The code created a LangGraph state graph with one LLM node. The node used Anthropic's streaming context manager (<code>client.messages.stream()</code>) to receive tokens one at a time from the Claude model. Each token was printed immediately as it arrived, and accumulated into a final response string. The graph compiled and invoked normally, but the streaming happened inside the node function: the graph itself doesn't need special streaming configuration. The caller sees each token appear in real time via the print statements.
Common gotcha
Developers often assume they need to configure graph.stream(mode="updates") to get token-level granularity. In reality, graph.stream() with mode="updates" shows state updates at the node level, not token level.
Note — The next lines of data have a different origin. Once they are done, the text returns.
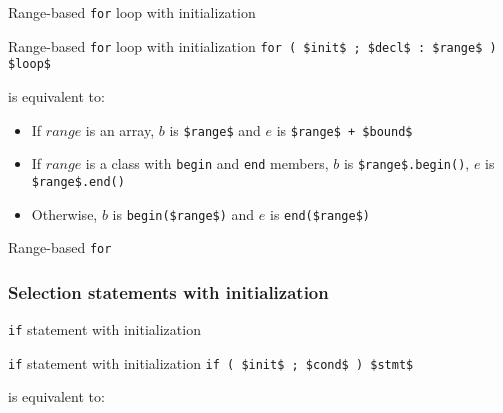 \begin{frame}{Range-based \texttt{for} loop with initialization}{}
  \begin{block}{Range-based \texttt{for} loop with initialization}
    {
      \hfill\lstinline[mathescape]!for ( $init$ ; $decl$ : $range$ ) $loop$!\hfill
    }

    is equivalent to:

    \smaller

    \begin{itemize}
    \item
      If $range$ is an array, $b$ is \lstinline[mathescape]!$range$! and $e$ is \lstinline[mathescape]!$range$ + $bound$!
    \item
      If $range$ is a class with \lstinline!begin! and \lstinline!end! members, $b$ is \lstinline[mathescape]!$range$.begin()!, $e$ is \lstinline[mathescape]!$range$.end()!
    \item
      Otherwise, $b$ is \lstinline[mathescape]!begin($range$)! and $e$ is \lstinline[mathescape]!end($range$)!
    \end{itemize}
  \end{block}
\end{frame}

\begin{frame}{Range-based \texttt{for}}{}
  \begin{example}
  \end{example}
\end{frame}

\subsubsection{Selection statements with initialization}

\begin{frame}{\texttt{if} statement with initialization}{}
  \begin{block}{\texttt{if} statement with initialization}
    {
      \hfill\lstinline[mathescape]!if ( $init$ ; $cond$ ) $stmt$!\hfill
    }

    is equivalent to:

    \smaller
    
  \end{block}

  \begin{example}
  \end{example}
\end{frame}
True token-level streaming happens inside the node function itself: you handle the streaming within your LLM call, not at the graph layer. If you want those tokens to reach a web client in real time, you need to use async and astream() on the graph, or implement a custom callback inside the node.
Error recovery
AttributeError: 'APIResponse' object has no attribute 'text_stream'TypeError: 'NoneType' object is not iterableKeyError when accessing state["response"]Experienced dev note
A common misconception: beginners think 'streaming' at the graph level means token streaming. It doesn't. graph.stream() returns node-level updates. Token streaming requires an LLM that supports it (most modern ones do) and you handle it in the node function itself. If you need tokens to reach an HTTP client in real time, combine this with async nodes and astream_events() on the graph. For production chat systems, implement streaming + error recovery: if a token call fails mid-stream, you've already sent partial output: you need a retry strategy that resumes or restarts gracefully. Most production failures aren't token-related; they're incomplete responses sent before validation.
Check your understanding
If a user is watching a chat interface and sees tokens appear one by one, where is the actual streaming happening: at the graph layer, the node layer, or the client layer? What would change in your code if you needed the graph itself to yield intermediate state updates between nodes (not just tokens within a node)?
Show answer hint
Streaming happens inside the node function (at the LLM library level), not at the graph layer. Streaming tokens from an LLM and streaming graph state updates are different concerns. To yield graph-level state updates, you'd need to implement a custom node that yields partial state or use `astream_events()` to capture in-progress node execution.